Sabratha: Dozens of Libyan chefs are busy preparing a couscous platter the size of a large inflatable swimming pool as they seek international recognition for their country’s beloved dish.
“It’s part of our identity, our culture, our heritage and we’re proud of it,” said spectator Ahlam Fakhri, watching the four-metre (13-foot) diameter semolina dish take shape.
Couscous is an everyday staple in Libya and across North Africa’s Maghreb region. Originally a Berber speciality, it is made with hand-rolled semolina flour that is steamed and cooked, then served with a range of ingredients depending on region and individual tastes.

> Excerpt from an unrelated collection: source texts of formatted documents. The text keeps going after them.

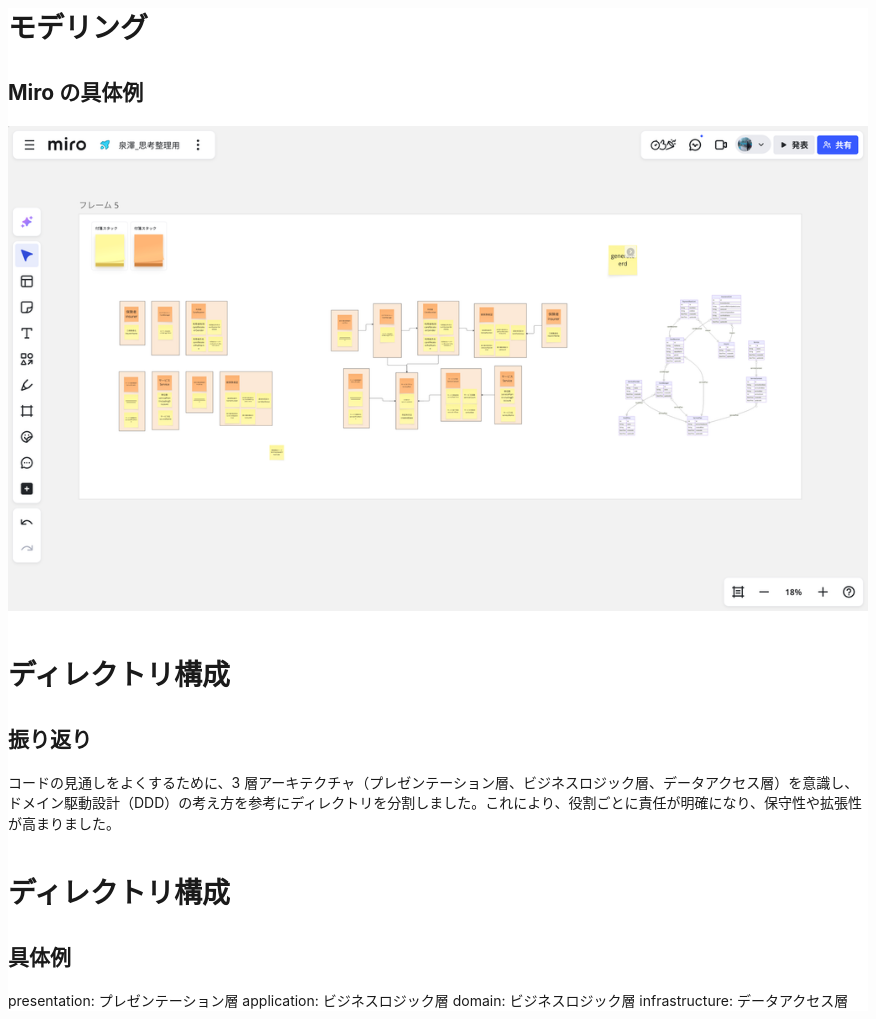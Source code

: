 # モデリング

## Miro の具体例

![w:700](./images/8.png)

# ディレクトリ構成

## 振り返り

コードの見通しをよくするために、3 層アーキテクチャ（プレゼンテーション層、ビジネスロジック層、データアクセス層）を意識し、ドメイン駆動設計（DDD）の考え方を参考にディレクトリを分割しました。これにより、役割ごとに責任が明確になり、保守性や拡張性が高まりました。

# ディレクトリ構成

## 具体例

presentation: プレゼンテーション層
application: ビジネスロジック層
domain: ビジネスロジック層
infrastructure: データアクセス層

But it is more readily identified with Algeria, Mauritania, Morocco and Tunisia, which in 2020 jointly inscribed the dish on UNESCO’s list of intangible cultural heritage.
Conflict-scarred Libya missed out as the country remains mired in political crisis, with two rival camps claiming to be the country’s legitimate government.
Its couscous tradition has not been recognised by UNESCO as Libya is yet to ratify the UN’s cultural heritage convention.
In a bid to showcase Libya’s beloved couscous, the chefs held their giant cooking event this month at the site of the ancient Roman theatre of Sabratha, some 70 kilometres west along the Mediterranean coast from the capital Tripoli.
The recipe combined 2,400 kilogrammes of semolina, mutton, pumpkin and “bossla” - caramelised onions cooked in clarified butter that are the signature touch to a Libyan couscous.
‘Heritage not protected’
Families gathered happily for the event, which was guarded by police, while young people filmed the scene with their phones.
In hefty stainless steel pots, the cooks stirred the semolina, reddened by tomato juice, and heaped cooked ingredients onto platters.
“I haven’t slept all night,” said one of kitchen assistant, taking a short break on a garden chair with a tired smile on his face.
Fakhri was delighted to see Libyans come together for a day in a country that endured more than a decade of chaos following the 2011 overthrow and death of longtime dictator Muammar Gaddafi.
“I come from a village known for its couscous, which you can smell from far away,” said Fakhri, a well-travelled doctor from Tripoli.
“The whole of the Maghreb is renowned for its couscous, which distinguishes us from the Arab east”.
Ali Messaoud Al Ftimi, who organised the giant couscous, said he hosts similar events each year at different historical sites to send “a message to parliament” that Libya should have its couscous recognised too.
Ftimi, who heads an association aiming to encourage tourism and preserve Libya’s heritage, told AFP the efforts come from “a popular impulse” and he hopes lawmakers will ratify the international UN convention “in the near future”.
“Adhering to this convention will not only preserve couscous,” the 54-year-old said. “Libya is rich in culture and heritage and this heritage is not protected”.
‘More than a dish’
UNESCO said there is no barrier to Libya ratifying the convention on cultural heritage and subsequently adding its name to its couscous file, “because a designation doesn’t mean ownership or exclusivity to a country”.
In Tripoli, chef Monira Zwait said she hopes authorities will achieve the goal.
The 43-year-old runs a restaurant and prides herself for pastry creations inspired by current trends on social media.
But she said cooking couscous is a tradition that requires strict adherence to age-old recipes, which she called a “red line”.
Wearing a white chef’s uniform embroidered with golden trim, she prepares couscous as her mother taught her - with a pinch of salt, a little chilli powder and a touch of cinnamon for a sweet aftertaste.
“Couscous is not just a dish that we eat,” Zwait said. “It is the mirror of a civilisation and a knowledge transmitted from generation to generation”.